THE FRONTIER BETWEEN
ART AND SCIENCE
This
exhibition is composed by a collection of computer-generated images, that
have been made by a group of artists and scientists specialised in the
representation of mathematical formulae in an unusual way.
Both
the mathematical expression and the parameters used, give to each image
a unique colour and appearance. Just like a painter or a sculptor transmits
his personality and sensibility to his work by means of his technique,
the authors of this exhibition express themselves through formulae and
algorithms, by modifying them progressively until the desired goal is reached,
just in the frontier between Art and Mathematics.
If
we think of all these pictures as being synthetic images produced by computer,
they can seem cold and mechanical but, behind each of them, its author
spent hundreds of hours working on the formulae, algorithms and parameters
that determine the image. If each picture is carefully analysed,
the emotions of its author will be perceived in every shape and colour.
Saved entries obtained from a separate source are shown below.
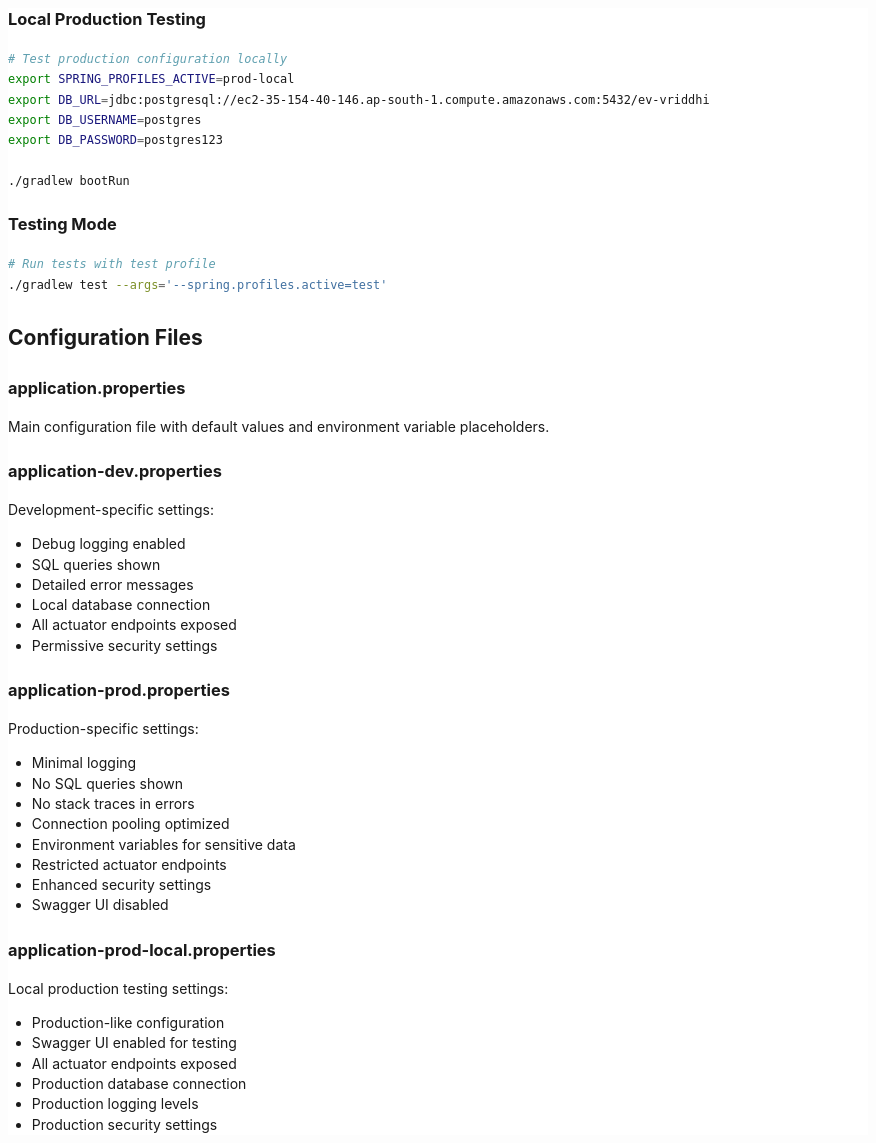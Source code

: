 ### Local Production Testing
```bash
# Test production configuration locally
export SPRING_PROFILES_ACTIVE=prod-local
export DB_URL=jdbc:postgresql://ec2-35-154-40-146.ap-south-1.compute.amazonaws.com:5432/ev-vriddhi
export DB_USERNAME=postgres
export DB_PASSWORD=postgres123

./gradlew bootRun
```

### Testing Mode
```bash
# Run tests with test profile
./gradlew test --args='--spring.profiles.active=test'
```

## Configuration Files

### application.properties
Main configuration file with default values and environment variable placeholders.

### application-dev.properties
Development-specific settings:
- Debug logging enabled
- SQL queries shown
- Detailed error messages
- Local database connection
- All actuator endpoints exposed
- Permissive security settings

### application-prod.properties
Production-specific settings:
- Minimal logging
- No SQL queries shown
- No stack traces in errors
- Connection pooling optimized
- Environment variables for sensitive data
- Restricted actuator endpoints
- Enhanced security settings
- Swagger UI disabled

### application-prod-local.properties
Local production testing settings:
- Production-like configuration
- Swagger UI enabled for testing
- All actuator endpoints exposed
- Production database connection
- Production logging levels
- Production security settings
And it is true that Mathematics can also express sensibilities.
The
group "The frontier between Art and Science" was born in September, 1997.
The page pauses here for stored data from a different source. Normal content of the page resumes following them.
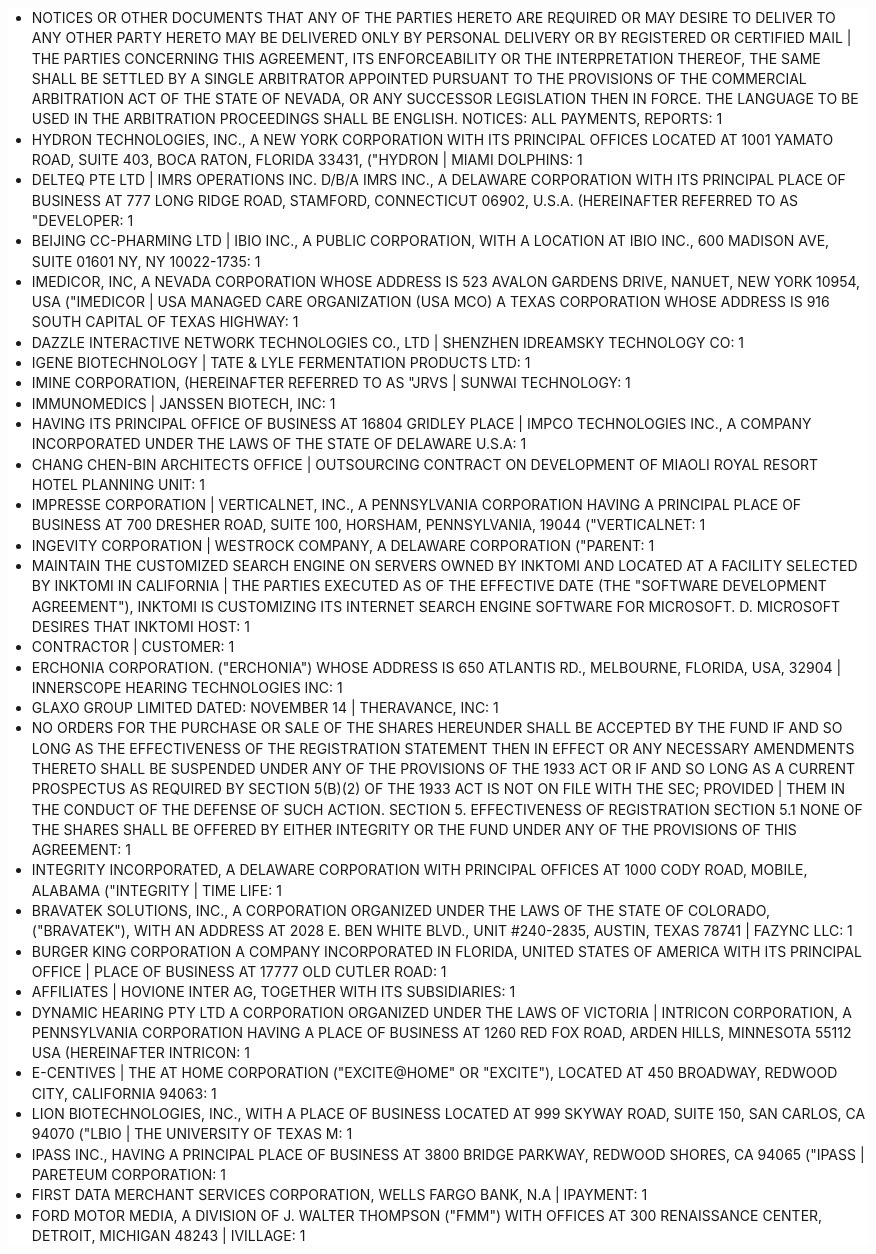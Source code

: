 - NOTICES OR OTHER DOCUMENTS THAT ANY OF THE PARTIES HERETO ARE REQUIRED OR MAY DESIRE TO DELIVER TO ANY OTHER PARTY HERETO MAY BE DELIVERED ONLY BY PERSONAL DELIVERY OR BY REGISTERED OR CERTIFIED MAIL | THE PARTIES CONCERNING THIS AGREEMENT, ITS ENFORCEABILITY OR THE INTERPRETATION THEREOF, THE SAME SHALL BE SETTLED BY A SINGLE ARBITRATOR APPOINTED PURSUANT TO THE PROVISIONS OF THE COMMERCIAL ARBITRATION ACT OF THE STATE OF NEVADA, OR ANY SUCCESSOR LEGISLATION THEN IN FORCE. THE LANGUAGE TO BE USED IN THE ARBITRATION PROCEEDINGS SHALL BE ENGLISH. NOTICES: ALL PAYMENTS, REPORTS: 1
- HYDRON TECHNOLOGIES, INC., A NEW YORK CORPORATION WITH ITS PRINCIPAL OFFICES LOCATED AT 1001 YAMATO ROAD, SUITE 403, BOCA RATON, FLORIDA 33431, ("HYDRON | MIAMI DOLPHINS: 1
- DELTEQ PTE LTD | IMRS OPERATIONS INC. D/B/A IMRS INC., A DELAWARE CORPORATION WITH ITS PRINCIPAL PLACE OF BUSINESS AT 777 LONG RIDGE ROAD, STAMFORD, CONNECTICUT 06902, U.S.A. (HEREINAFTER REFERRED TO AS "DEVELOPER: 1
- BEIJING CC-PHARMING LTD | IBIO INC., A PUBLIC CORPORATION, WITH A LOCATION AT IBIO INC., 600 MADISON AVE, SUITE 01601 NY, NY 10022-1735: 1
- IMEDICOR, INC, A NEVADA CORPORATION WHOSE ADDRESS IS 523 AVALON GARDENS DRIVE, NANUET, NEW YORK 10954, USA ("IMEDICOR | USA MANAGED CARE ORGANIZATION (USA MCO) A TEXAS CORPORATION WHOSE ADDRESS IS 916 SOUTH CAPITAL OF TEXAS HIGHWAY: 1
- DAZZLE INTERACTIVE NETWORK TECHNOLOGIES CO., LTD | SHENZHEN IDREAMSKY TECHNOLOGY CO: 1
- IGENE BIOTECHNOLOGY | TATE & LYLE FERMENTATION PRODUCTS LTD: 1
- IMINE CORPORATION, (HEREINAFTER REFERRED TO AS "JRVS | SUNWAI TECHNOLOGY: 1
- IMMUNOMEDICS | JANSSEN BIOTECH, INC: 1
- HAVING ITS PRINCIPAL OFFICE OF BUSINESS AT 16804 GRIDLEY PLACE | IMPCO TECHNOLOGIES INC., A COMPANY INCORPORATED UNDER THE LAWS OF THE STATE OF DELAWARE U.S.A: 1
- CHANG CHEN-BIN ARCHITECTS OFFICE | OUTSOURCING CONTRACT ON DEVELOPMENT OF MIAOLI ROYAL RESORT HOTEL PLANNING UNIT: 1
- IMPRESSE CORPORATION | VERTICALNET, INC., A PENNSYLVANIA CORPORATION HAVING A PRINCIPAL PLACE OF BUSINESS AT 700 DRESHER ROAD, SUITE 100, HORSHAM, PENNSYLVANIA, 19044 ("VERTICALNET: 1
- INGEVITY CORPORATION | WESTROCK COMPANY, A DELAWARE CORPORATION ("PARENT: 1
- MAINTAIN THE CUSTOMIZED SEARCH ENGINE ON SERVERS OWNED BY INKTOMI AND LOCATED AT A FACILITY SELECTED BY INKTOMI IN CALIFORNIA | THE PARTIES EXECUTED AS OF THE EFFECTIVE DATE (THE "SOFTWARE DEVELOPMENT AGREEMENT"), INKTOMI IS CUSTOMIZING ITS INTERNET SEARCH ENGINE SOFTWARE FOR MICROSOFT. D. MICROSOFT DESIRES THAT INKTOMI HOST: 1
- CONTRACTOR | CUSTOMER: 1
- ERCHONIA CORPORATION. ("ERCHONIA") WHOSE ADDRESS IS 650 ATLANTIS RD., MELBOURNE, FLORIDA, USA, 32904 | INNERSCOPE HEARING TECHNOLOGIES INC: 1
- GLAXO GROUP LIMITED DATED: NOVEMBER 14 | THERAVANCE, INC: 1
- NO ORDERS FOR THE PURCHASE OR SALE OF THE SHARES HEREUNDER SHALL BE ACCEPTED BY THE FUND IF AND SO LONG AS THE EFFECTIVENESS OF THE REGISTRATION STATEMENT THEN IN EFFECT OR ANY NECESSARY AMENDMENTS THERETO SHALL BE SUSPENDED UNDER ANY OF THE PROVISIONS OF THE 1933 ACT OR IF AND SO LONG AS A CURRENT PROSPECTUS AS REQUIRED BY SECTION 5(B)(2) OF THE 1933 ACT IS NOT ON FILE WITH THE SEC; PROVIDED | THEM IN THE CONDUCT OF THE DEFENSE OF SUCH ACTION. SECTION 5. EFFECTIVENESS OF REGISTRATION SECTION 5.1 NONE OF THE SHARES SHALL BE OFFERED BY EITHER INTEGRITY OR THE FUND UNDER ANY OF THE PROVISIONS OF THIS AGREEMENT: 1
- INTEGRITY INCORPORATED, A DELAWARE CORPORATION WITH PRINCIPAL OFFICES AT 1000 CODY ROAD, MOBILE, ALABAMA ("INTEGRITY | TIME LIFE: 1
- BRAVATEK SOLUTIONS, INC., A CORPORATION ORGANIZED UNDER THE LAWS OF THE STATE OF COLORADO, ("BRAVATEK"), WITH AN ADDRESS AT 2028 E. BEN WHITE BLVD., UNIT #240-2835, AUSTIN, TEXAS 78741 | FAZYNC LLC: 1
- BURGER KING CORPORATION A COMPANY INCORPORATED IN FLORIDA, UNITED STATES OF AMERICA WITH ITS PRINCIPAL OFFICE | PLACE OF BUSINESS AT 17777 OLD CUTLER ROAD: 1
- AFFILIATES | HOVIONE INTER AG, TOGETHER WITH ITS SUBSIDIARIES: 1
- DYNAMIC HEARING PTY LTD A CORPORATION ORGANIZED UNDER THE LAWS OF VICTORIA | INTRICON CORPORATION, A PENNSYLVANIA CORPORATION HAVING A PLACE OF BUSINESS AT 1260 RED FOX ROAD, ARDEN HILLS, MINNESOTA 55112 USA (HEREINAFTER INTRICON: 1
- E-CENTIVES | THE AT HOME CORPORATION ("EXCITE@HOME" OR "EXCITE"), LOCATED AT 450 BROADWAY, REDWOOD CITY, CALIFORNIA 94063: 1
- LION BIOTECHNOLOGIES, INC., WITH A PLACE OF BUSINESS LOCATED AT 999 SKYWAY ROAD, SUITE 150, SAN CARLOS, CA 94070 ("LBIO | THE UNIVERSITY OF TEXAS M: 1
- IPASS INC., HAVING A PRINCIPAL PLACE OF BUSINESS AT 3800 BRIDGE PARKWAY, REDWOOD SHORES, CA 94065 ("IPASS | PARETEUM CORPORATION: 1
- FIRST DATA MERCHANT SERVICES CORPORATION, WELLS FARGO BANK, N.A | IPAYMENT: 1
- FORD MOTOR MEDIA, A DIVISION OF J. WALTER THOMPSON ("FMM") WITH OFFICES AT 300 RENAISSANCE CENTER, DETROIT, MICHIGAN 48243 | IVILLAGE: 1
His first joint exhibition took place in the prestigious RioCentro Gallery,
in Rio de Janeiro. That exhibition has been followed by numerous
activities, individual and collective, in several countries. It is
a very heterogeneous group: its members come from different countries.
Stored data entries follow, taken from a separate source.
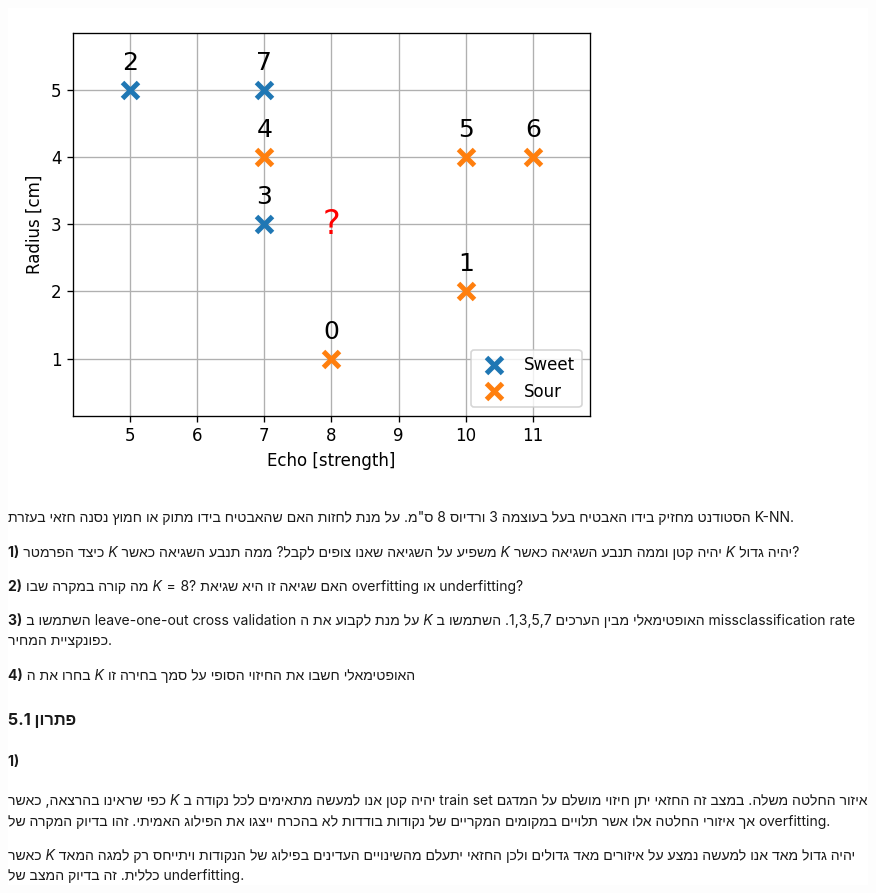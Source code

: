 </div>

<div class="imgbox" style="max-width:800px">

![](./output/ex_5_1_dataset.png)

</div>

הסטודנט מחזיק בידו האבטיח בעל בעוצמה 3 ורדיוס 8 ס"מ. על מנת לחזות האם שהאבטיח בידו מתוק או חמוץ נסנה חזאי בעזרת K-NN.

**1)** כיצד הפרמטר $K$ משפיע על השגיאה שאנו צופים לקבל? ממה תנבע השגיאה כאשר $K$ יהיה קטן וממה תנבע השגיאה כאשר $K$ יהיה גדול?

**2)** מה קורה במקרה שבו $K=8$? האם שגיאה זו היא שגיאת overfitting או underfitting?

**3)** השתמשו ב leave-one-out cross validation על מנת לקבוע את ה $K$ האופטימאלי מבין הערכים 1,3,5,7. השתמשו ב missclassification rate כפונקציית המחיר.

**4)** בחרו את ה $K$ האופטימאלי חשבו את החיזוי הסופי על סמך בחירה זו

### פתרון 5.1

#### 1)

כפי שראינו בהרצאה, כאשר $K$ יהיה קטן אנו למעשה מתאימים לכל נקודה ב train set איזור החלטה משלה. במצב זה החזאי יתן חיזוי מושלם על המדגם אך איזורי החלטה אלו אשר תלויים במקומים המקריים של נקודות בודדות לא בהכרח ייצגו את הפילוג האמיתי. זהו בדיוק המקרה של overfitting.

כאשר $K$ יהיה גדול מאד אנו למעשה נמצע על איזורים מאד גדולים ולכן החזאי יתעלם מהשינויים העדינים בפילוג של הנקודות ויתייחס רק למגה המאד כללית. זה בדיוק המצב של underfitting.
Some of the authors work in famous scientific centres and universities,
while other are just mere amateur keen on computer programming or Mathematics.
A
little of mathematical history
At
the end of the XIX century and the beginning ofthe XX, a group of mathematicians,
headed by Peano, Hilbert, Cesaro, Koch and Sierpinski, among others, formulated
a new family of curves having disquieting mathematical properties which
sneak off from any classification made at the moment.
Unlike
the Geometry utilised until then (based in rectangles, circles, triangles,
ellipses, etc.), this new Geometry describes winding curves, spirals and
filaments that wrap theirselves giving elaborate figures whose details
get lost in the infinity.
In
1977, with the help ofa computer, the french-polish scientist Benoit Mandelbrot
could get the first picture of this new Geometry, which afterwards he called
Fractal Geometry. In 1980, the publication of his book "The Fractal
Geometry of Nature" popularized Fractal Geometry and caused the appearance
of images like those presented in this exhibition.
In
fact we can understand Fractal Geometry as the Geometry of Nature, of Chaos
and Order, with shapes and sequences that are locally unpredictable but
globally ordered, oppositely to Euclidean Geometry which represents objects
created by the man.
This
exhibition has been already carried out in Valladolid, Salamanca and Leon,
Spain, and then to Belgrade, Yugoslavia and Vienna, Austria.